Решке поднял пивной бокал в знак полнейшего согласия. Более того, поскольку его собственные догадки насчет Азии, которая «втихомолку завоевывает плацдарм за плацдармом», нашли столь образное подтверждение, он заявил, что разделяет прогнозы своего собеседника. «Так и будет! — воскликнул он. — Да исполнится ваше пророчество, да воздвигнется двойной алтарь симбиозу Кали и Марии!»
Специальностью профессора являлись местные надгробия, однако он обнаружил недурные познания в индуистском пантеоне богов, в частности, о том, что другим именем богини Кали было Парвати. Поэтому не просто из вежливости, а из убежденности он повторил: «Так и будет, непременно!» Он выразил надежду, что в процессе межнациональной ассимиляции будет происходить, наконец-то, подлинный культурный обмен. Дескать, новому миропорядку, предсказанному господином Четтерджи, будет соответствовать подлинно мировая культура.

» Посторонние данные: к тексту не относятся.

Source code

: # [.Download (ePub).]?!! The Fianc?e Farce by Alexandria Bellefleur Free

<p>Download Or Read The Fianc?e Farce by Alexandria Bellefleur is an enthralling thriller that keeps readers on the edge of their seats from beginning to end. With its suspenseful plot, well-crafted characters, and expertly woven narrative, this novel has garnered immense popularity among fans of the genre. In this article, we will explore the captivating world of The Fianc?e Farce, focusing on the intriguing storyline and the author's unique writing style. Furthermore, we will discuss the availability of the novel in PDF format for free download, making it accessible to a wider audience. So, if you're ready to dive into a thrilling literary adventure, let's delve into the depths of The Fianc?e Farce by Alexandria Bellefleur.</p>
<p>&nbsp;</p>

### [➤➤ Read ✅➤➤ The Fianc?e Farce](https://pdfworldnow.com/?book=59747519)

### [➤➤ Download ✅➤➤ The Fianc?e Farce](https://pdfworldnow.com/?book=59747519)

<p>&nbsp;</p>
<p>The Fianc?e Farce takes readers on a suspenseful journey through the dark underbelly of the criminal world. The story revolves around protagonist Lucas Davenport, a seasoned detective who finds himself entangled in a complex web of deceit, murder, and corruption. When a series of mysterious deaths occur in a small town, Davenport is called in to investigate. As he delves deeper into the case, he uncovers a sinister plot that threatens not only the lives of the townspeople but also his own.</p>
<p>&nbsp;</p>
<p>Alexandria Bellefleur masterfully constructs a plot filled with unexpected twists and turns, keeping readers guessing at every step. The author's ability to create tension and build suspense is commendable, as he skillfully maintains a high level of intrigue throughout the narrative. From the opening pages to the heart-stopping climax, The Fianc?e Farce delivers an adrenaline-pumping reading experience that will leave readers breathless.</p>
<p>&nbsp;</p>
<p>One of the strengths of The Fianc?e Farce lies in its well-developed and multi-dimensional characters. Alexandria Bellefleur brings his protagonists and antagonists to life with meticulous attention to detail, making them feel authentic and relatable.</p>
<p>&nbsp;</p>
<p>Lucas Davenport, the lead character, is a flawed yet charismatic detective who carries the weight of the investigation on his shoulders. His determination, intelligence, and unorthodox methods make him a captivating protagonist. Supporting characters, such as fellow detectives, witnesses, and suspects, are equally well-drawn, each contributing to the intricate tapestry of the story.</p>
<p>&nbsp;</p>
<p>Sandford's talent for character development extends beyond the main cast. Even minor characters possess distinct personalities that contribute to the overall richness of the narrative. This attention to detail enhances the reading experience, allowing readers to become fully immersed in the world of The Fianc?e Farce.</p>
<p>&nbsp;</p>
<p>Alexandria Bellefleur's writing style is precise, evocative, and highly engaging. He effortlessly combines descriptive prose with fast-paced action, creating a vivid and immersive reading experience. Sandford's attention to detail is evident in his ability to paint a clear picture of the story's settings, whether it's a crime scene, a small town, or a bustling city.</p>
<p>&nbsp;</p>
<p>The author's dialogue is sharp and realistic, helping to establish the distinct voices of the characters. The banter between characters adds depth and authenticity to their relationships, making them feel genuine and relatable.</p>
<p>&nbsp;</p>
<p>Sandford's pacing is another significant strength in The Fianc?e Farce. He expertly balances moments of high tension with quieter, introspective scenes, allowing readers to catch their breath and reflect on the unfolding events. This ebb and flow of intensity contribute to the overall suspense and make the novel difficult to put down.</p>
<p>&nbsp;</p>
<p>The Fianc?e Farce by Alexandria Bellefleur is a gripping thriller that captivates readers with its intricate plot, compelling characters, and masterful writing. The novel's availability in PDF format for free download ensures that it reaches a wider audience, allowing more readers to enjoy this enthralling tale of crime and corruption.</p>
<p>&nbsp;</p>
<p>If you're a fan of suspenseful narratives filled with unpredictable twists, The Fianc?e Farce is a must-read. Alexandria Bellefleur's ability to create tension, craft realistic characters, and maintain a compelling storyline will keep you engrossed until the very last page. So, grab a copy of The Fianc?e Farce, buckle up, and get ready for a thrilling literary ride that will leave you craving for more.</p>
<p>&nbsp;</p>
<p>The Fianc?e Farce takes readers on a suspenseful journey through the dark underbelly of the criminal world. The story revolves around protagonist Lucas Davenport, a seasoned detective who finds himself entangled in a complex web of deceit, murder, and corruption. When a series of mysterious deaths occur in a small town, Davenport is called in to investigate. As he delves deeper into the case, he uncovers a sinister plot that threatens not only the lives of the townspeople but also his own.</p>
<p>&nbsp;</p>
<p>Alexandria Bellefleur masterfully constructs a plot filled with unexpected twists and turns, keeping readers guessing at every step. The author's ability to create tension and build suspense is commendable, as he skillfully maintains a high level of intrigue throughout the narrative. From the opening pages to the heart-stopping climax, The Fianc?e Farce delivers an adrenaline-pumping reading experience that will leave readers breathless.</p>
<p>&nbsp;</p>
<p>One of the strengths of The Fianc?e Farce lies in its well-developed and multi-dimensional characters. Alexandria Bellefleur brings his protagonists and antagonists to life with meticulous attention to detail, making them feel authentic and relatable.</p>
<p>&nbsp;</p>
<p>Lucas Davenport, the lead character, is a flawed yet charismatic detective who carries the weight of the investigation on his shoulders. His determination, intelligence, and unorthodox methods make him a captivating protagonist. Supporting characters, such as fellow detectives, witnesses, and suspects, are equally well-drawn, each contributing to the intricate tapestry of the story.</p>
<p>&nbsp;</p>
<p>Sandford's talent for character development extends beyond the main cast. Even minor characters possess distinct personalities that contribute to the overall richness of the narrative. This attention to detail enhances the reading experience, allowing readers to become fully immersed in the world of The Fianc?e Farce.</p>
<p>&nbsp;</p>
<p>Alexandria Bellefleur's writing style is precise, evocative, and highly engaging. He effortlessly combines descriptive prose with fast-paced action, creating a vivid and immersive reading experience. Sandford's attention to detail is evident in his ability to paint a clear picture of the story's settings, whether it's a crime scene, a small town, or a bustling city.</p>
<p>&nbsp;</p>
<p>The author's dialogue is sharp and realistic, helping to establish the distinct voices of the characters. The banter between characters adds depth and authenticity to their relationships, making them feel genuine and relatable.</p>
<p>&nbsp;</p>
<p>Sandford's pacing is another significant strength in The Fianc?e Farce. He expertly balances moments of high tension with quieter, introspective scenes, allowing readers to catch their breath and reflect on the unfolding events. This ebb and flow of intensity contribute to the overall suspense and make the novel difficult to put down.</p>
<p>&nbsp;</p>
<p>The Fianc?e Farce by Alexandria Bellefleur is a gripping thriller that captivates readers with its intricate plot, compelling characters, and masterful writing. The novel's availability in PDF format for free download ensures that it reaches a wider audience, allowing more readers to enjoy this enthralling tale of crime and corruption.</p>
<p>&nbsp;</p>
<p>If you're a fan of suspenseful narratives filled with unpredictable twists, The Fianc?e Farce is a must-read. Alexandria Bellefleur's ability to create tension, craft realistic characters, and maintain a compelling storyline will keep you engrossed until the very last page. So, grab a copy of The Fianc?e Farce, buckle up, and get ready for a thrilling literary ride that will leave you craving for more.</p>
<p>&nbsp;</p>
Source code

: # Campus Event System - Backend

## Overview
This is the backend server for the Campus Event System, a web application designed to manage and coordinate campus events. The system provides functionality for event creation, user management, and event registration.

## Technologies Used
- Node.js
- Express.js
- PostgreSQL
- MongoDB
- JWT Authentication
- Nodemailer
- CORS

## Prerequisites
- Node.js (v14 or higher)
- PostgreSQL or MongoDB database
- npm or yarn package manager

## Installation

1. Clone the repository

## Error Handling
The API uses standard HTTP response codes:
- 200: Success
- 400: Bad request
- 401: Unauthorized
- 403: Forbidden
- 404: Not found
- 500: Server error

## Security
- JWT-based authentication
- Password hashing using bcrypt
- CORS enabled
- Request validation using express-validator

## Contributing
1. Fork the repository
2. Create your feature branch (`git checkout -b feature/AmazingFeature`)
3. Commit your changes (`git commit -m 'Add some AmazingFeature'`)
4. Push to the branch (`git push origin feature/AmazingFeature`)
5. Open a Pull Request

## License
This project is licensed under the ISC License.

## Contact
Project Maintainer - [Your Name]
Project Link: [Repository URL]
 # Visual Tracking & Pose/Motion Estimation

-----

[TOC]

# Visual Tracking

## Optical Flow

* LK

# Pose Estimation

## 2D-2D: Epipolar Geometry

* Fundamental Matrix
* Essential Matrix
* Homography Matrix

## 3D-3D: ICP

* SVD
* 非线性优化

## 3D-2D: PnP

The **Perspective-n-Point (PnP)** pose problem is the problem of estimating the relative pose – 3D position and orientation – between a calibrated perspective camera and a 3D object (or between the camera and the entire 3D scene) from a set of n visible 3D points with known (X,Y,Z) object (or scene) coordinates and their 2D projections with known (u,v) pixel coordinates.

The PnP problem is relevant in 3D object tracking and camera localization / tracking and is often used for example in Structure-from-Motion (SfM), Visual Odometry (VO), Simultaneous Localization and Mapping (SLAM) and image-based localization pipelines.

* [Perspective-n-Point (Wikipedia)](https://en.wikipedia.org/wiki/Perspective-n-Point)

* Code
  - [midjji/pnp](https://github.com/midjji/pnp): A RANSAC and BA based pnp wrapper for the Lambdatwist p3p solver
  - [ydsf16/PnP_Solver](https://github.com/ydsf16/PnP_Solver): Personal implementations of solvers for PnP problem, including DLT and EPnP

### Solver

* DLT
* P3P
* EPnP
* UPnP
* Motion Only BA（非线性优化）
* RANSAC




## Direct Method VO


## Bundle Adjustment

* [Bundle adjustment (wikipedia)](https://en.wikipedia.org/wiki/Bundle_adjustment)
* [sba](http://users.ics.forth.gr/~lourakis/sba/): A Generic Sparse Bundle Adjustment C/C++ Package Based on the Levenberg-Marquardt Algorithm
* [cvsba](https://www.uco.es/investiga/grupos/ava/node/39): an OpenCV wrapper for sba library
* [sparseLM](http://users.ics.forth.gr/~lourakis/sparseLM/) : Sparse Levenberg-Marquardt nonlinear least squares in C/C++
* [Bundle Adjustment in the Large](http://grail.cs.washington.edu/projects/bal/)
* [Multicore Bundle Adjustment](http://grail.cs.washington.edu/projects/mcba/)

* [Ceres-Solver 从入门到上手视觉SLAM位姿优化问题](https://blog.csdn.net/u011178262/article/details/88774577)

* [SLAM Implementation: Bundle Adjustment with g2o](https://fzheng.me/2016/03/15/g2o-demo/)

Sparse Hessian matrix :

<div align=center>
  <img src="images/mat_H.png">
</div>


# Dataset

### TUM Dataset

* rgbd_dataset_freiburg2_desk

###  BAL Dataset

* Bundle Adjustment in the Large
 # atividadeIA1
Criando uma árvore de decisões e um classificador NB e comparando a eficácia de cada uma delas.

Неисправимо-своеобычное английское произношение профессора, с одной стороны, и специфически бенгальский вариант некогда великоимперского языка, с другой, поначалу несколько затрудняли взаимопонимание. Но спустя некоторое время молоденькая — и, по мнению Решке, миловидная — барменша, решив испробовать свои школьные познания в английском, спросила, не угодно ли господам «more German beer»,[6] на что Четтерджи откликнулся сперва по-польски, а затем учтиво пригласил по-немецки профессора выпить еще бокал пива, после чего с красноречивым жаром принялся рисовать картину обновленной Европы, выпевая гласные, гортанно или жестко выговаривая согласные, смачно чмокая влажными губами и присвистывая на шипящих, не говоря уж о свистящих.
Смеялись все трое. Смех ничуть не портил миловидности юной барменши. Тонкая рука Четтерджи будто срослась с пивным бокалом. Внимательный наклон продолговатой профессорской головы. Беретку Решке забыл у вдовы. Барменша, которая назвалась Ивонной, оказалась студенткой-медичкой; за стойкой она подрабатывала лишь дважды в неделю. Четтерджи расхваливал пиво. Решке объяснил, что его импортируют из Рура. Потом он, в свою очередь, угостил собеседника пивом, а студентка-медичка позволила уговорить себя на рюмку виски. Если бы мне довелось быть там и сидеть где-нибудь на расстоянии нескольких табуреток от этой компании, то я заказал бы себе водки.
Пошел спокойный разговор о погоде, о курсе доллара, о затяжном кризисе, переживаемом местной верфью. Великой Азии больше не касались, запал угас. Даже когда Четтерджи оживлялся и принимался что-то доказывать, его полуприкрытые веками глаза оставались безучастными или, по выражению Решке, «печально-отсутствующими». Впрочем, разговор не умолкал. Собеседники даже читали стихи: бенгалец — Киплинга, а профессор — Эдгара По.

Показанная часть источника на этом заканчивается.